## WHAT IS REQUIRED
Transcribe the records exactly. Pictures do not belong in the transcription.
****
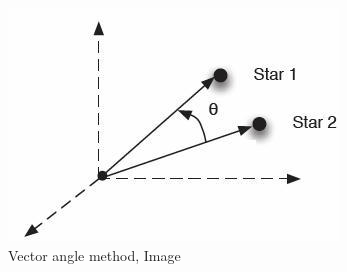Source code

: \documentclass[12pt,a4paper,oneside]{article}
\begin{document}
\begin{figure}[ht]
\includegraphics[scale=0.7]{vector_angle_method.jpg}
\centering
\caption{Vector angle method, Image \citet{gottlieb1978star}}
\label{fig:angle_matching}
\end{figure}
\end{document}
****
## COMPLETED EXERCISE
Source code

: \documentclass[12pt,a4paper,oneside]{article}
\begin{document}
\begin{figure}[ht]
\includegraphics[scale=0.7]{vector_angle_method.jpg}
\centering
\caption{Vector angle method, Image \citet{gottlieb1978star}}
\label{fig:angle_matching}
\end{figure}
\end{document}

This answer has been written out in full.